Question

Two identical ball bearings in contact with each other and resting on a frictionless table are hit head-on by another ball bearing of the same mass moving initially with a speed V. If the collision is elastic, which of the following figure is a possible result after collision?

Answer 1

Let m be the mass of each ball bearing.
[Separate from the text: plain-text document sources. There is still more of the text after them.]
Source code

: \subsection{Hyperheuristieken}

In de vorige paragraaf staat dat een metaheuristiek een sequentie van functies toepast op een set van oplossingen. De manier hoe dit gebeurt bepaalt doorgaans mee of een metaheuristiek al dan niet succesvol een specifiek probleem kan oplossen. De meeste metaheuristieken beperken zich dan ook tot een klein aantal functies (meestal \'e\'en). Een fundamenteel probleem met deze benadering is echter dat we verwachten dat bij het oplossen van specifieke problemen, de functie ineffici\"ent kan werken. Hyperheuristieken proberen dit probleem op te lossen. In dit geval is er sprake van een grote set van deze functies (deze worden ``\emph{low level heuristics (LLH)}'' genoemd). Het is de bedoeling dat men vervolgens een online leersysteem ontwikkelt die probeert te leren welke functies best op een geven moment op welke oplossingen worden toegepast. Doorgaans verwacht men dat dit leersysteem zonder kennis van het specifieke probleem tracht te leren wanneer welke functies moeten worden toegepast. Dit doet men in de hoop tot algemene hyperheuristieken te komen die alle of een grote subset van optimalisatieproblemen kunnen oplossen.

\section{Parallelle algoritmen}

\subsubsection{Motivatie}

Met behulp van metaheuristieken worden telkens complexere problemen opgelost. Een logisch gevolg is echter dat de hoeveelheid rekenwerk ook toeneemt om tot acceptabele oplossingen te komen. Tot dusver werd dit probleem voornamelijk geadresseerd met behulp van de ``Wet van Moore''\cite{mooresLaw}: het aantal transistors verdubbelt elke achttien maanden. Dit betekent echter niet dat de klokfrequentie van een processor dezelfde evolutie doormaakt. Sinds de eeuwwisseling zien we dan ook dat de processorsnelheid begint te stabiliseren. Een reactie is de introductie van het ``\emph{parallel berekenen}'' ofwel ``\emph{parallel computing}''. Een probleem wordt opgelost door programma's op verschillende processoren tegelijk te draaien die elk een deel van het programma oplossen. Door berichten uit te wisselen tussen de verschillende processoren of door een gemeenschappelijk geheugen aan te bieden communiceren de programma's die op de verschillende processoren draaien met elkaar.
Before collision, total K.E. of the system

=1/2mv² + 0 =1/2 mv²

After collision, K.E. of the system is

Case I, E₁ = 1/2 (2m) (v/2)² = 1/4 mv²

Case II, E₂ = 1/2 mv²

Case III, E₃ = 1/2(3m) (v/3)² = 1/6mv²

Thus, case II is the only possibility since K.E. is conserved in this case.

Answer 2

It can be observed that the total momentum before and after collision in each case is constant.
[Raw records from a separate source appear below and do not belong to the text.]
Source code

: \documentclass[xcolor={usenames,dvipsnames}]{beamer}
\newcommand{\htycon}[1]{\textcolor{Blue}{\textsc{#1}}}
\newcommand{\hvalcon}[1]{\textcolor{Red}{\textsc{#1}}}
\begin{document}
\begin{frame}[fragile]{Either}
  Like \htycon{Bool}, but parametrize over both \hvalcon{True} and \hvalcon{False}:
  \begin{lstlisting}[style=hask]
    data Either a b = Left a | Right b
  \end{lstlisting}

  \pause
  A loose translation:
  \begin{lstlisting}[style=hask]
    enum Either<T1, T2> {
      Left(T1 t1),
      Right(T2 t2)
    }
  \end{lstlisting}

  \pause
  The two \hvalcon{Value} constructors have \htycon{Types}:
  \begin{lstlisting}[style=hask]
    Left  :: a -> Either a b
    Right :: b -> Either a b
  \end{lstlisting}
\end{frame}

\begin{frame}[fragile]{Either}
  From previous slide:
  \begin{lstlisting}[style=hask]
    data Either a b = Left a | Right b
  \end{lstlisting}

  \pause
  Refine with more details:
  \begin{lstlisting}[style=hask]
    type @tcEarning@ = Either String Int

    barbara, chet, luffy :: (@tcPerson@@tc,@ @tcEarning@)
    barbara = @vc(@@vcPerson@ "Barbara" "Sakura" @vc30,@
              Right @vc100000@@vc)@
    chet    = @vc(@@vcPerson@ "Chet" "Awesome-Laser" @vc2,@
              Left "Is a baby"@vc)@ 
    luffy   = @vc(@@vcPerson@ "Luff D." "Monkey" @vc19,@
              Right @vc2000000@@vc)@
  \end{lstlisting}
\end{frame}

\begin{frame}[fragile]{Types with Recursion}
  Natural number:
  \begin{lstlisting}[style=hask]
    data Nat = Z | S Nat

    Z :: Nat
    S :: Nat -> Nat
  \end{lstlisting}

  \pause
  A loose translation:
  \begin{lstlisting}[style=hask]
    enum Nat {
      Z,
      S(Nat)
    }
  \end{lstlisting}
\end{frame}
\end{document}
For an elastic collision, the total kinetic energy of a system remains conserved before and after collision.

For mass of each ball bearing m, we can write:

Total kinetic energy of the system before collision:

= (1/2)mV² + (1/2)(2m) × 0²

= (1/2)mV²

Case (i) 
Total kinetic energy of the system after collision:

= (1/2) m × 0 + (1/2) (2m) (V/2)²

= (1/4)mV²

Hence, the kinetic energy of the system is not conserved in case (i).

Case (ii)
Total kinetic energy of the system after collision:

= (1/2)(2m) × 0 + (1/2)mV² 

= (1/2) mV²

Hence, the kinetic energy of the system is conserved in case (ii).

Case (iii)

Total kinetic energy of the system after collision:

= (1/2)(3m)(V/3)²

= (1/6)mV²

Hence, the kinetic energy of the system is not conserved in case (iii). 

Hence, Case II is the only possibility.